Where does the word "adjust" appear in the data? Copy every line that holds it.

= MATERIAL SUPPLIED =

>>>>>

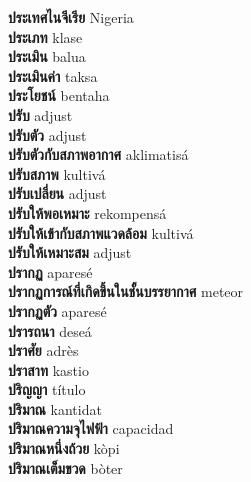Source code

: \textbf{ ประเทศไนจีเรีย  } Nigeria \\
\textbf{ ประเภท  } klase \\
\textbf{ ประเมิน  } balua \\
\textbf{ ประเมินค่า  } taksa \\
\textbf{ ประโยชน์  } bentaha \\
\textbf{ ปรับ  } adjust \\
\textbf{ ปรับตัว  } adjust \\
\textbf{ ปรับตัวกับสภาพอากาศ  } aklimatisá \\
\textbf{ ปรับสภาพ  } kultivá \\
\textbf{ ปรับเปลี่ยน  } adjust \\
\textbf{ ปรับให้พอเหมาะ  } rekompensá \\
\textbf{ ปรับให้เข้ากับสภาพแวดล้อม  } kultivá \\
\textbf{ ปรับให้เหมาะสม  } adjust \\
\textbf{ ปรากฏ  } aparesé \\
\textbf{ ปรากฏการณ์ที่เกิดขึ้นในชั้นบรรยากาศ  } meteor \\
\textbf{ ปรากฏตัว  } aparesé \\
\textbf{ ปรารถนา  } deseá \\
\textbf{ ปราศัย  } adrès \\
\textbf{ ปราสาท  } kastio \\
\textbf{ ปริญญา  } título \\
\textbf{ ปริมาณ  } kantidat \\
\textbf{ ปริมาณความจุไฟฟ้า  } capacidad \\
\textbf{ ปริมาณหนึ่งถ้วย  } kòpi \\
\textbf{ ปริมาณเต็มขวด  } bòter \\
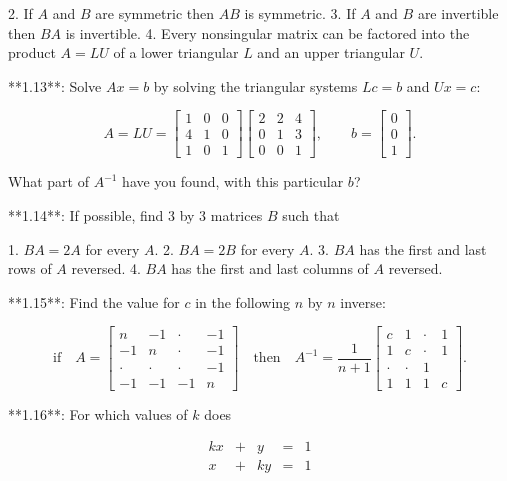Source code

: 2. If \(A\) and \(B\) are symmetric then \(AB\) is symmetric.
3. If \(A\) and \(B\) are invertible then \(BA\) is invertible.
4. Every nonsingular matrix can be factored into the product \(A=LU\) of a lower triangular \(L\) and an upper triangular \(U\).

**1.13**: Solve \(Ax=b\) by solving the triangular systems \(Lc=b\) and \(Ux=c\):

\[A=LU=\begin{bmatrix}1&0&0\\ 4&1&0\\ 1&0&1\end{bmatrix}\begin{bmatrix}2&2&4\\ 0&1&3\\ 0&0&1\end{bmatrix},\qquad b=\begin{bmatrix}0\\ 0\\ 1\end{bmatrix}.\]

What part of \(A^{-1}\) have you found, with this particular \(b\)?

**1.14**: If possible, find 3 by 3 matrices \(B\) such that

1. \(BA=2A\) for every \(A\).
2. \(BA=2B\) for every \(A\).
3. \(BA\) has the first and last rows of \(A\) reversed.
4. \(BA\) has the first and last columns of \(A\) reversed.

**1.15**: Find the value for \(c\) in the following \(n\) by \(n\) inverse:

\[\text{if}\quad A=\begin{bmatrix}n&-1&\cdot&-1\\ -1&n&\cdot&-1\\ \cdot&\cdot&\cdot&-1\\ -1&-1&-1&n\end{bmatrix}\quad\text{then}\quad A^{-1}=\frac{1}{n+1}\begin{bmatrix} c&1&\cdot&1\\ 1&c&\cdot&1\\ \cdot&\cdot&1\\ 1&1&1&c\end{bmatrix}.\]

**1.16**: For which values of \(k\) does

\[\begin{array}{rcl}kx&+&y&=&1\\ x&+&ky&=&1\end{array}\]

<<<<<

= RESPONSE =
\textbf{ ปรับ  } adjust \\
\textbf{ ปรับตัว  } adjust \\
\textbf{ ปรับเปลี่ยน  } adjust \\
\textbf{ ปรับให้เหมาะสม  } adjust \\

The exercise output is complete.